Na Noite de Natal, a juíza Viviane Vieira do Amaral Arronenzi foi morta com facadas desferidas pelo ex-marido, em frente às três filhas. Na tarde de Natal, Antonia Leuda de Sousa foi assassinada com facadas pelo marido. A três dias da virada do ano, Camila Miranda Bandeira foi morta a facadas na frente das quatro filhas. Há também os abusos sexuais: no Amapá, um militar abusou de uma menina de 12 anos na madrugada de Natal. Essas são apenas as violências que foram noticiadas – imaginem o sem-número de mulheres que sofreram as mais variadas violências neste Natal.

Não há como negar: a família brasileira está doente. A pergunta é se vamos encarar esse desastre que assola milhares de casas ou se vamos varrer para debaixo do tapete.

A palavra “família” deveria trazer um conforto para todas as pessoas. Deveria ser um lugar de proteção, de amor e respeito. A Família deveria ser composta por pessoas que se amam, se cuidam e convivem. Deveria ser desprovida de julgamento e de opressão. Mas, a família perfeita brasileira não é assim, infelizmente.

Desta forma, uma família que não se mantém unida pela compreensão, diálogo e respeito, se mantém “unida” por meio da linguagem e comportamento violentos. Sim, precisamos falar desta violência familiar que tem por objetivo “não destruir família”.  Um casamento que se desfaz, mesmo de maneira amigável, é lido como uma falha familiar: uma mulher que não soube cuidar da família e um homem que não soube mantê-la.

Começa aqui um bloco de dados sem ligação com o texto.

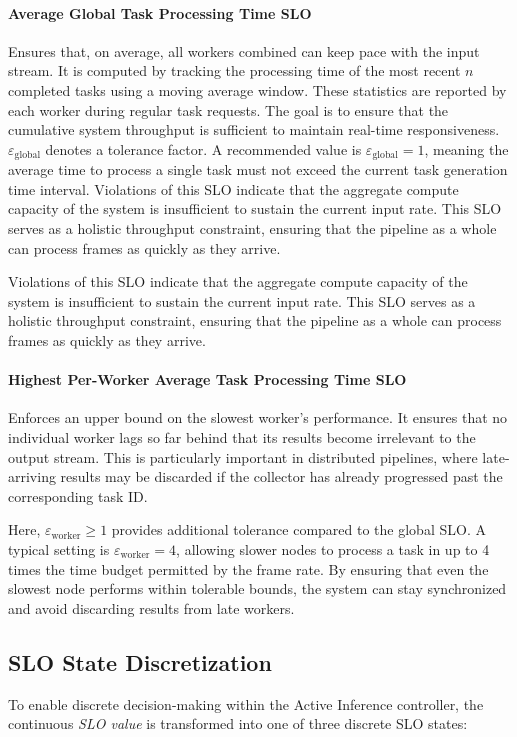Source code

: \paragraph{Average Global Task Processing Time SLO} Ensures that, on average, all workers combined can keep pace with the input stream. It is computed by tracking the processing time of the most recent \(n\) completed tasks using a moving average window. These statistics are reported by each worker during regular task requests. The goal is to ensure that the cumulative system throughput is sufficient to maintain real-time responsiveness. \(\varepsilon_\text{global}\) denotes a tolerance factor. A recommended value is \(\varepsilon_\text{global} = 1\), meaning the average time to process a single task must not exceed the current task generation time interval. Violations of this SLO indicate that the aggregate compute capacity of the system is insufficient to sustain the current input rate. This SLO serves as a holistic throughput constraint, ensuring that the pipeline as a whole can process frames as quickly as they arrive.

Violations of this SLO indicate that the aggregate compute capacity of the system is insufficient to sustain the current input rate. This SLO serves as a holistic throughput constraint, ensuring that the pipeline as a whole can process frames as quickly as they arrive.

\paragraph{Highest Per-Worker Average Task Processing Time SLO} Enforces an upper bound on the slowest worker’s performance. It ensures that no individual worker lags so far behind that its results become irrelevant to the output stream. This is particularly important in distributed pipelines, where late-arriving results may be discarded if the collector has already progressed past the corresponding task ID.

Here, \(\varepsilon_\text{worker} \geq 1\) provides additional tolerance compared to the global SLO. A typical setting is \(\varepsilon_\text{worker} = 4\), allowing slower nodes to process a task in up to 4 times the time budget permitted by the frame rate. By ensuring that even the slowest node performs within tolerable bounds, the system can stay synchronized and avoid discarding results from late workers.

\subsection{SLO State Discretization}
To enable discrete decision-making within the Active Inference controller, the continuous \textit{SLO value} is transformed into one of three discrete SLO states:

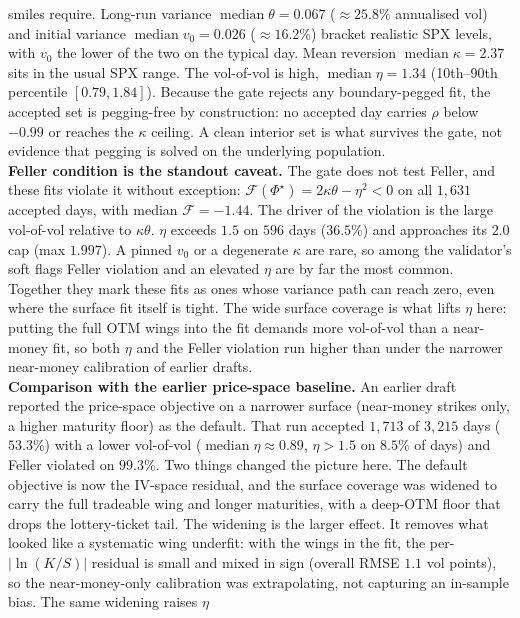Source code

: \documentclass[a4paper, 11pt, reqno]{amsart}
\DeclareMathOperator{\med}{median}
\begin{document}
		smiles require. Long-run variance $\med\theta=0.067$ ($\approx 25.8\%$ annualised vol) and
		initial variance $\med v_0=0.026$ ($\approx 16.2\%$) bracket realistic SPX levels, with $v_0$
		the lower of the two on the typical day. Mean reversion $\med\kappa=2.37$ sits in the usual
		SPX range. The vol-of-vol is high, $\med\eta=1.34$ (10th--90th percentile $[0.79,1.84]$).
		Because the gate rejects any boundary-pegged fit, the accepted set is pegging-free by
		construction: no accepted day carries $\rho$ below $-0.99$ or reaches the $\kappa$ ceiling.
		A clean interior set is what survives the gate, not evidence that pegging is solved on the
		underlying population.
		\\ 
		\textbf{Feller condition is the standout caveat.} The gate does not test Feller, and these
		fits violate it without exception: $\mathcal{F}(\Phi^\star)=2\kappa\theta-\eta^2<0$ on all
		$1{,}631$ accepted days, with median $\mathcal{F}=-1.44$. The driver of the violation is the
		large vol-of-vol relative to $\kappa\theta$. $\eta$ exceeds $1.5$ on $596$ days ($36.5\%$) and
		approaches its $2.0$ cap (max $1.997$). A pinned $v_0$ or a degenerate $\kappa$ are rare, so
		among the validator's soft flags Feller violation and an elevated $\eta$ are by far the most
		common. Together they mark these fits as ones whose variance path can reach zero, even where
		the surface fit itself is tight. The wide surface coverage is what lifts $\eta$ here: putting
		the full OTM wings into the fit demands more vol-of-vol than a near-money fit, so both $\eta$
		and the Feller violation run higher than under the narrower near-money calibration of earlier
		drafts.
		\\ 
		\textbf{Comparison with the earlier price-space baseline.} An earlier draft reported the
		price-space objective on a narrower surface (near-money strikes only, a higher maturity floor)
		as the default. That run accepted $1{,}713$ of $3{,}215$ days ($53.3\%$) with a lower vol-of-vol
		($\med\eta\approx0.89$, $\eta>1.5$ on $8.5\%$ of days) and Feller violated on $99.3\%$. Two
		things changed the picture here. The default objective is now the IV-space residual, and the
		surface coverage was widened to carry the full tradeable wing and longer maturities, with a
		deep-OTM floor that drops the lottery-ticket tail. The widening is the larger effect. It removes
		what looked like a systematic wing underfit: with the wings in the fit, the per-$\lvert\ln(K/S)\rvert$
		residual is small and mixed in sign (overall RMSE $1.1$ vol points), so the near-money-only
		calibration was extrapolating, not capturing an in-sample bias. The same widening raises $\eta$
\end{document}
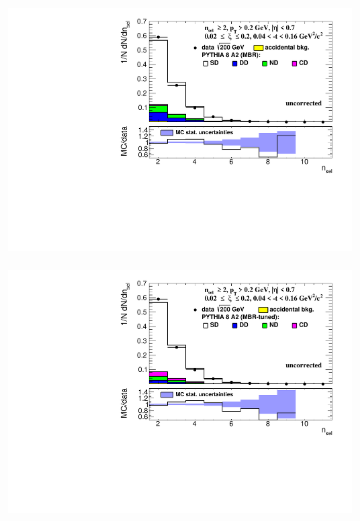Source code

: \begin{figure}[h!]
	\centering
	\begin{subfigure}{.49\textwidth}
		\includegraphics[width=\linewidth, page=1]{chapters/chrgSTAR/img/nonSD/chrg/SDT_pythia_xi0_RP_starsim_nsel.pdf}
	\end{subfigure}
	\begin{subfigure}{.49\textwidth}
		\includegraphics[width=\linewidth, page=1]{chapters/chrgSTAR/img/nonSD/chrg/SDT_pythia_xi0_option2_RP_starsim_nsel.pdf}
	\end{subfigure}
	\begin{subfigure}{.49\textwidth}

\end{subfigure}
\end{figure}
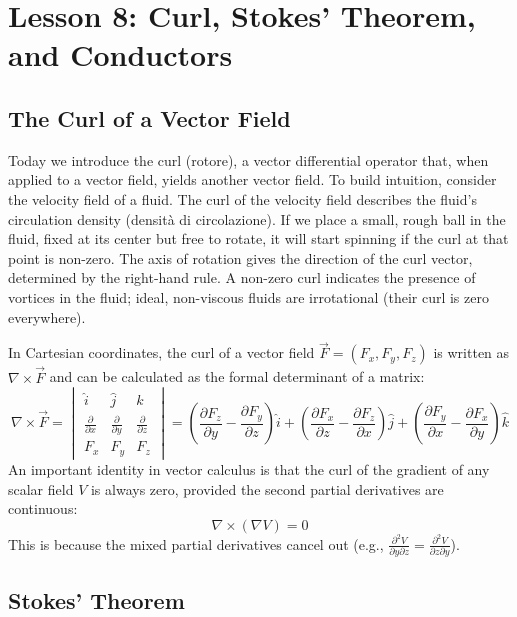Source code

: \section*{Lesson 8: Curl, Stokes' Theorem, and Conductors}

\subsection*{The Curl of a Vector Field}

Today we introduce the curl (rotore), a vector differential operator that, when applied to a vector field, yields another vector field. To build intuition, consider the velocity field of a fluid. The curl of the velocity field describes the fluid's circulation density (densità di circolazione). If we place a small, rough ball in the fluid, fixed at its center but free to rotate, it will start spinning if the curl at that point is non-zero. The axis of rotation gives the direction of the curl vector, determined by the right-hand rule. A non-zero curl indicates the presence of vortices in the fluid; ideal, non-viscous fluids are irrotational (their curl is zero everywhere).

In Cartesian coordinates, the curl of a vector field \(\vec{F} = (F_x, F_y, F_z)\) is written as \(\nabla \times \vec{F}\) and can be calculated as the formal determinant of a matrix:
\[ \nabla \times \vec{F} = \begin{vmatrix} \hat{i} & \hat{j} & \hat{k} \\ \frac{\partial}{\partial x} & \frac{\partial}{\partial y} & \frac{\partial}{\partial z} \\ F_x & F_y & F_z \end{vmatrix} = \left(\frac{\partial F_z}{\partial y} - \frac{\partial F_y}{\partial z}\right)\hat{i} + \left(\frac{\partial F_x}{\partial z} - \frac{\partial F_z}{\partial x}\right)\hat{j} + \left(\frac{\partial F_y}{\partial x} - \frac{\partial F_x}{\partial y}\right)\hat{k} \]
An important identity in vector calculus is that the curl of the gradient of any scalar field \(V\) is always zero, provided the second partial derivatives are continuous:
\[ \nabla \times (\nabla V) = 0 \]
This is because the mixed partial derivatives cancel out (e.g., \(\frac{\partial^2 V}{\partial y \partial z} = \frac{\partial^2 V}{\partial z \partial y}\)).

\subsection*{Stokes' Theorem}

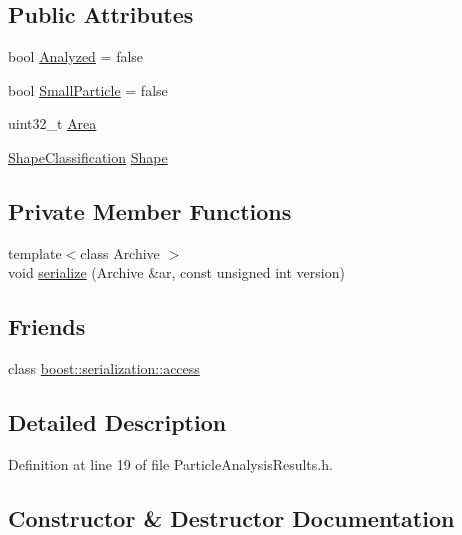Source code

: \subsection*{Public Attributes}
\begin{DoxyCompactItemize}
\item 
bool \hyperlink{class_soil_analyzer_1_1_particle_analysis_results_abfb8465c0cfbe9a6ad4d844f6269676f}{Analyzed} = false
\item 
bool \hyperlink{class_soil_analyzer_1_1_particle_analysis_results_a8aaa7f053d68bce6f1ad2b7bcd30cd95}{Small\+Particle} = false
\item 
uint32\+\_\+t \hyperlink{class_soil_analyzer_1_1_particle_analysis_results_a1a6dbe8880b29f51ba3d8ec28b96ed45}{Area}
\item 
\hyperlink{class_shape_classification}{Shape\+Classification} \hyperlink{class_soil_analyzer_1_1_particle_analysis_results_a75230aa0675b2df489c08bcfffb43b97}{Shape}
\end{DoxyCompactItemize}
\subsection*{Private Member Functions}
\begin{DoxyCompactItemize}
\item 
{\footnotesize template$<$class Archive $>$ }\\void \hyperlink{class_soil_analyzer_1_1_particle_analysis_results_a89c11362f5cb934006c6d67d1b51eef4}{serialize} (Archive \&ar, const unsigned int version)
\end{DoxyCompactItemize}
\subsection*{Friends}
\begin{DoxyCompactItemize}
\item 
class \hyperlink{class_soil_analyzer_1_1_particle_analysis_results_ac98d07dd8f7b70e16ccb9a01abf56b9c}{boost\+::serialization\+::access}
\end{DoxyCompactItemize}


\subsection{Detailed Description}


Definition at line 19 of file Particle\+Analysis\+Results.\+h.



\subsection{Constructor \& Destructor Documentation}
\hypertarget{class_soil_analyzer_1_1_particle_analysis_results_a5107ea5aae70deadb77ab22c2429f7f6}{}
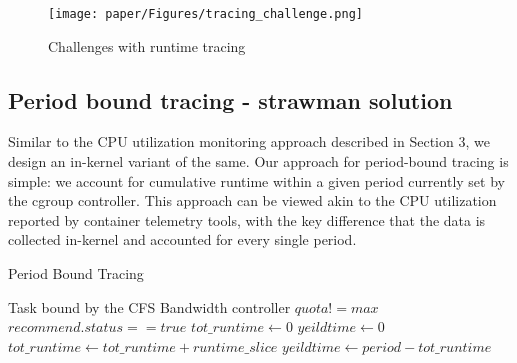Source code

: 
\begin{figure}[h]
\centering
\texttt{[image: paper/Figures/tracing\_challenge.png]}
\caption{Challenges with runtime tracing}
\label{fig:challenge}
\end{figure}



\subsection{Period bound tracing - strawman solution}
Similar to the CPU utilization monitoring approach described in Section 3, we design an in-kernel variant of the same. Our approach for period-bound tracing is simple: we account for cumulative runtime within a given period currently set by the cgroup controller. This approach can be viewed akin to the CPU utilization reported by container telemetry tools, with the key difference that the data is collected in-kernel and accounted for every single period. 

\begin{algorithm}
\caption{Period Bound Tracing}\label{alg:pbt}
\begin{algorithmic}
\Require Task bound by the CFS Bandwidth controller
\Require $quota != max$
\Require $recommend.status == true$
\State $tot\_runtime \gets 0$
\State $yeildtime \gets 0$
    \State $tot\_runtime \gets tot\_runtime + runtime\_slice $
\EndIf
\EndWhile
\State $yeildtime \gets period - tot\_runtime$
\end{algorithmic}
\end{algorithm}


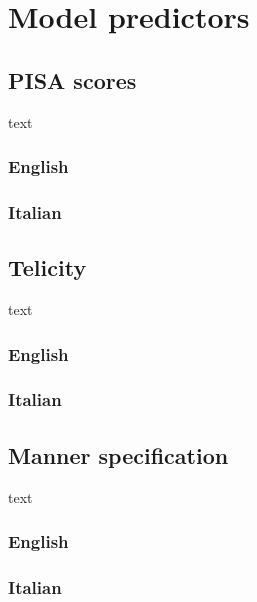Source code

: \setchapterpreamble[u]{\margintoc}
\chapter{Model predictors}


\section{PISA scores} 

text 

\subsection{English}

\subsection{Italian}



\section{Telicity} 

text 

\subsection{English}

\subsection{Italian}



\section{Manner specification} 

text 

\subsection{English}

\subsection{Italian}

Ao passo que para milhares de mulheres recomeçar a vida após uma separação é muito difícil, para os homens é um atentado às suas virilidades. Isso porque homens criados nesse mundo machista e patriarcal não podem ser desafiados. Falhar não é uma possibilidade para os homens.

Me causa uma enorme revolta que justamente nesse período festivo, no qual tanto se fala de paz, união, amor e alegria, feminicídios ocorram com tanta frequência. Contudo, não me causa espanto. 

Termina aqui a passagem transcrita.